How to complete this task
From the records below, transcribe only the lines running from the one with "revascularized coronary patients*" through the one with "## Proposals Not Yet Approved". Keep both of those end lines.

Data shown
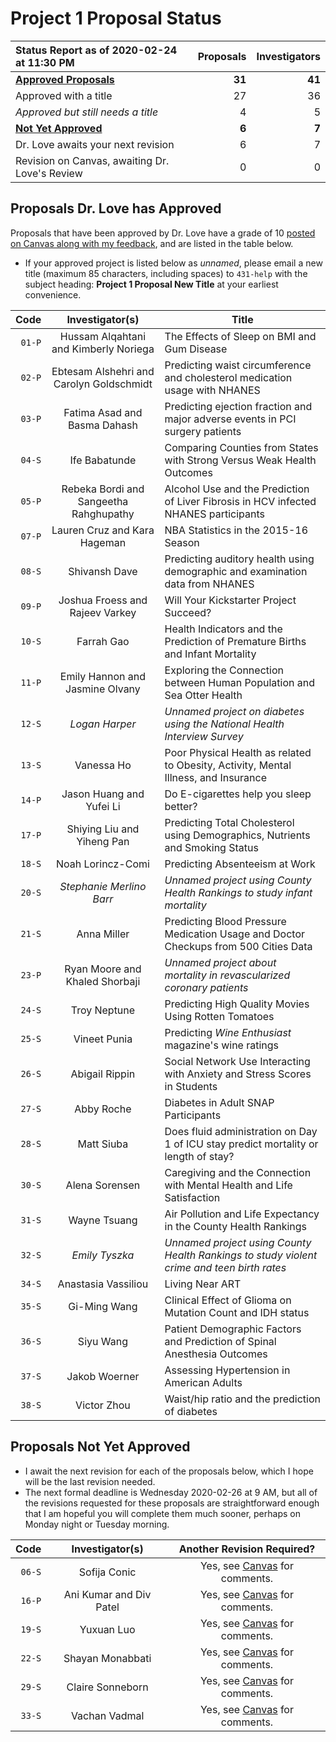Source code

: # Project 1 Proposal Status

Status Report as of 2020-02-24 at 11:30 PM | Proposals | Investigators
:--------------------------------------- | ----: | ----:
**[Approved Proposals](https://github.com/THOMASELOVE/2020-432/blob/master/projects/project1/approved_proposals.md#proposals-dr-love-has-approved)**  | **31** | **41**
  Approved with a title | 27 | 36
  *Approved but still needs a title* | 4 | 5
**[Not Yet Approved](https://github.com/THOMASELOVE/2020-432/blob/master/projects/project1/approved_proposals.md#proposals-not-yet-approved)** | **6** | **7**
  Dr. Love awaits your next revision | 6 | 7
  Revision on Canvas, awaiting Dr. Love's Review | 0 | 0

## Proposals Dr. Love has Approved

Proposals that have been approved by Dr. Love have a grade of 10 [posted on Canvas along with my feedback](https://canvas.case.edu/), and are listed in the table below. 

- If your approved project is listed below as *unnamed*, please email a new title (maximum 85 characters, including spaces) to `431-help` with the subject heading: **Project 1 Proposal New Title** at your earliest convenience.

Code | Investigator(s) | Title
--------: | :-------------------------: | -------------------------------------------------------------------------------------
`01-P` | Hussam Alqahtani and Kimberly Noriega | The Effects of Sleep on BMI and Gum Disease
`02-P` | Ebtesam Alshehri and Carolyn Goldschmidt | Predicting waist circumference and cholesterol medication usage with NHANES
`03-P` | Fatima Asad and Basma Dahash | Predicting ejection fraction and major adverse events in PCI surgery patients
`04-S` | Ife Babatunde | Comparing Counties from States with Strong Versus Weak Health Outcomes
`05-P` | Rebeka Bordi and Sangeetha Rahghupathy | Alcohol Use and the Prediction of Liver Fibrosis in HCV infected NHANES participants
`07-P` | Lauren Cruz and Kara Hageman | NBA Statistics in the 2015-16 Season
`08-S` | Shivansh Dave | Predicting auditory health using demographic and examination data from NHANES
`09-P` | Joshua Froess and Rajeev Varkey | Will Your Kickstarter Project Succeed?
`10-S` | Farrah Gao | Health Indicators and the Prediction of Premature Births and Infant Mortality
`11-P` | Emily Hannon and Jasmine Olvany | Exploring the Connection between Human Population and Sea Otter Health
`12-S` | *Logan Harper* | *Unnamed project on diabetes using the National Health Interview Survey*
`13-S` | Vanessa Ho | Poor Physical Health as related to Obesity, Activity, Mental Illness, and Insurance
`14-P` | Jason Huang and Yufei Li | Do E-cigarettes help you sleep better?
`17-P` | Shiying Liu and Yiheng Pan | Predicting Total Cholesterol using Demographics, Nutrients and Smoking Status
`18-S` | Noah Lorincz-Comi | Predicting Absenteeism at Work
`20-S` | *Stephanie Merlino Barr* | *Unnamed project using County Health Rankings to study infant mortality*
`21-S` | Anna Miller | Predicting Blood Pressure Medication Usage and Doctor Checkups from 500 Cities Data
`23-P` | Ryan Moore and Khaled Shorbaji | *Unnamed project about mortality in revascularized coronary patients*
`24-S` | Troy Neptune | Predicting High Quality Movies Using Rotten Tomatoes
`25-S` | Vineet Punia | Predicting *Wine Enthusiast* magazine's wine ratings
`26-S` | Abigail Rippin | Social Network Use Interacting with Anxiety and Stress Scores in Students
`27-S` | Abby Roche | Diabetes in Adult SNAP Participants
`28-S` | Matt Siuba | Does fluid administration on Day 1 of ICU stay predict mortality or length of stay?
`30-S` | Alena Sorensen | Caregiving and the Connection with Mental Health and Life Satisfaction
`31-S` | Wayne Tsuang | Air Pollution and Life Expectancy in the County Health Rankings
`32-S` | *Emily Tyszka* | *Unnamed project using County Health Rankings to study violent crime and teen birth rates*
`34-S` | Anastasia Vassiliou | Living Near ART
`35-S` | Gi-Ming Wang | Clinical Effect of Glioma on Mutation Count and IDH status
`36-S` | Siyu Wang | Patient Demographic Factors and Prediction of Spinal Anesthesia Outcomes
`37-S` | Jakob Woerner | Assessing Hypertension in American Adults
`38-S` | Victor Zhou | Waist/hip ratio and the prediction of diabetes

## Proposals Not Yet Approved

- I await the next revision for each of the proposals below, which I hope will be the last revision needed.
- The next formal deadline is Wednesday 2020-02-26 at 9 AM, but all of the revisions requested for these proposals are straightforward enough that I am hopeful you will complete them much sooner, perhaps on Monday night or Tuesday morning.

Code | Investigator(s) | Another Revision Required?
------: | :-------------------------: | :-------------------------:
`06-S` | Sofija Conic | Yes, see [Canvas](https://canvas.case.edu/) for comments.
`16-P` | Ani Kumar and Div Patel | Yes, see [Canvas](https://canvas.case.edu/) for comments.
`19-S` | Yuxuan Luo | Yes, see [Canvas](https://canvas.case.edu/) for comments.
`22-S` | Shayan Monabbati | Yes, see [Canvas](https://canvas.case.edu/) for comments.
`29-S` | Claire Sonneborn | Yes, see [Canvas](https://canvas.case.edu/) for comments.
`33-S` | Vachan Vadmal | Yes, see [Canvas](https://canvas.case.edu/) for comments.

...

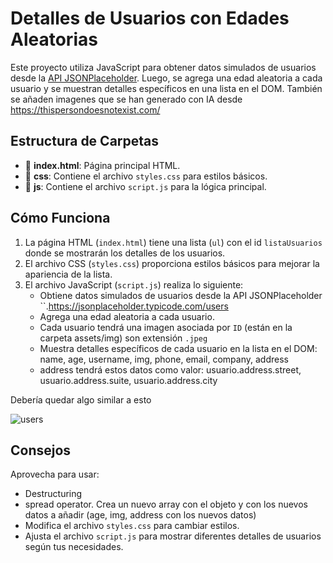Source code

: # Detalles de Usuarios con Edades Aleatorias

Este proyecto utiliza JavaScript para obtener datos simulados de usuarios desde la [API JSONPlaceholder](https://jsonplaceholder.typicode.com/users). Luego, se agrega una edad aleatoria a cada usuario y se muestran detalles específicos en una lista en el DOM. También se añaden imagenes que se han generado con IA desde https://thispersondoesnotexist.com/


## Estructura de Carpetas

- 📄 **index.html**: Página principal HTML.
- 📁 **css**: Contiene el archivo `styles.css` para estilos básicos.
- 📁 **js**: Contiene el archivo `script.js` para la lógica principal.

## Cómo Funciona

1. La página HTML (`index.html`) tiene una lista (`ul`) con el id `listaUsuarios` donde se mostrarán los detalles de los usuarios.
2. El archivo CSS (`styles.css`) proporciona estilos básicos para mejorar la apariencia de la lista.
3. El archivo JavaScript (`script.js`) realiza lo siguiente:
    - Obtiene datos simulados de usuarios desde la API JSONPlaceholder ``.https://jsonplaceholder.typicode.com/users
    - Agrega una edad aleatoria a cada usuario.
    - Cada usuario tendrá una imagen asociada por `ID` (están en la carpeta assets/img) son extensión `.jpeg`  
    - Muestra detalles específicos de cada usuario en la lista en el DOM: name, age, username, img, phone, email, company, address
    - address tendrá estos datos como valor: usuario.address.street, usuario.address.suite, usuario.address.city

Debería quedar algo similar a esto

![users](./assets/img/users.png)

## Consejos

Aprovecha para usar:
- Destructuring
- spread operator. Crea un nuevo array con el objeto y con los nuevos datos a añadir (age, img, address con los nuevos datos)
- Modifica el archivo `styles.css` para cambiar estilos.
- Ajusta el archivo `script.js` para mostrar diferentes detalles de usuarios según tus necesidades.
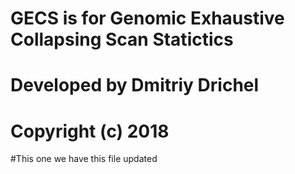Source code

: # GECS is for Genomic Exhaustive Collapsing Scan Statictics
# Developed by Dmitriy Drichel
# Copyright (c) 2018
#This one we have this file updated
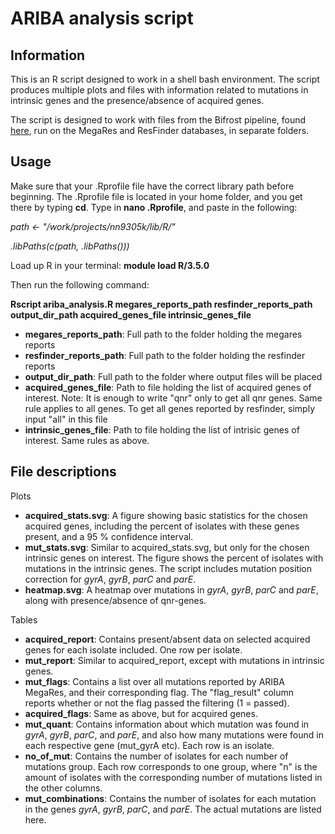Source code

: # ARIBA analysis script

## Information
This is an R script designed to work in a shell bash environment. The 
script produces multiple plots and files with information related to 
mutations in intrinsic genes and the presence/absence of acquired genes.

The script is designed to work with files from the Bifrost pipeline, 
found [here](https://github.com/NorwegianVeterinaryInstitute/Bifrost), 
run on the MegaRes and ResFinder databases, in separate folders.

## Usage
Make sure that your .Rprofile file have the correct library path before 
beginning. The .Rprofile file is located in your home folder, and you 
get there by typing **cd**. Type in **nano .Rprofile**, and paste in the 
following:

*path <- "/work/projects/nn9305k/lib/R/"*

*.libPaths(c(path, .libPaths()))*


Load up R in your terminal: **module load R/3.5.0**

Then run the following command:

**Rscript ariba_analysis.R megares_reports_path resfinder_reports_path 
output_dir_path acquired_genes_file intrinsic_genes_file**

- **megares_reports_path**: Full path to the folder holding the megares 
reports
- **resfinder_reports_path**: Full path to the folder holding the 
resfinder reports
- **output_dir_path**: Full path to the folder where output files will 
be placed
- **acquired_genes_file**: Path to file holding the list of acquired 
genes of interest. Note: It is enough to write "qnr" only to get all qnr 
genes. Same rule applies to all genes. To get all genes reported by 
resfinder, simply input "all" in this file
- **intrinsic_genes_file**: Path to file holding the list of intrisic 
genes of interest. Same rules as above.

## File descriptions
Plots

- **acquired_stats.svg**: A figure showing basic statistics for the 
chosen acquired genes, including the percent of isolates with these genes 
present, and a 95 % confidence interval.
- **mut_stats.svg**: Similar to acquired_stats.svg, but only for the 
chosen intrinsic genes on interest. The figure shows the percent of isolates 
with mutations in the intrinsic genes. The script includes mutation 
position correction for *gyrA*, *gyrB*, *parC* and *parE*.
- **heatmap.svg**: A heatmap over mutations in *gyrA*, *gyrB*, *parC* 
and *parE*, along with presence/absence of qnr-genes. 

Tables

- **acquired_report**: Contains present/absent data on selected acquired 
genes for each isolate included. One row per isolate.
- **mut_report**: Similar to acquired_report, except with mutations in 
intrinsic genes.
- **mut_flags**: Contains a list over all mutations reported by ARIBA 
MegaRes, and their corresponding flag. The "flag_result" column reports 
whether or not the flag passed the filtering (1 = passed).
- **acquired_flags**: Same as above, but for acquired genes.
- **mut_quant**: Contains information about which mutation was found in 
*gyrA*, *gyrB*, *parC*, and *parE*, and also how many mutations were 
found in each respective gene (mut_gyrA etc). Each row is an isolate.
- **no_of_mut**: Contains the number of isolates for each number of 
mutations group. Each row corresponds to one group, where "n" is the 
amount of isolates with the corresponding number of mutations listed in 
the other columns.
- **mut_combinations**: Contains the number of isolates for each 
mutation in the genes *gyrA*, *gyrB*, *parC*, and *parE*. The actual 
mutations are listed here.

Output for this exercise
`23-P` | Ryan Moore and Khaled Shorbaji | *Unnamed project about mortality in revascularized coronary patients*
`24-S` | Troy Neptune | Predicting High Quality Movies Using Rotten Tomatoes
`25-S` | Vineet Punia | Predicting *Wine Enthusiast* magazine's wine ratings
`26-S` | Abigail Rippin | Social Network Use Interacting with Anxiety and Stress Scores in Students
`27-S` | Abby Roche | Diabetes in Adult SNAP Participants
`28-S` | Matt Siuba | Does fluid administration on Day 1 of ICU stay predict mortality or length of stay?
`30-S` | Alena Sorensen | Caregiving and the Connection with Mental Health and Life Satisfaction
`31-S` | Wayne Tsuang | Air Pollution and Life Expectancy in the County Health Rankings
`32-S` | *Emily Tyszka* | *Unnamed project using County Health Rankings to study violent crime and teen birth rates*
`34-S` | Anastasia Vassiliou | Living Near ART
`35-S` | Gi-Ming Wang | Clinical Effect of Glioma on Mutation Count and IDH status
`36-S` | Siyu Wang | Patient Demographic Factors and Prediction of Spinal Anesthesia Outcomes
`37-S` | Jakob Woerner | Assessing Hypertension in American Adults
`38-S` | Victor Zhou | Waist/hip ratio and the prediction of diabetes

## Proposals Not Yet Approved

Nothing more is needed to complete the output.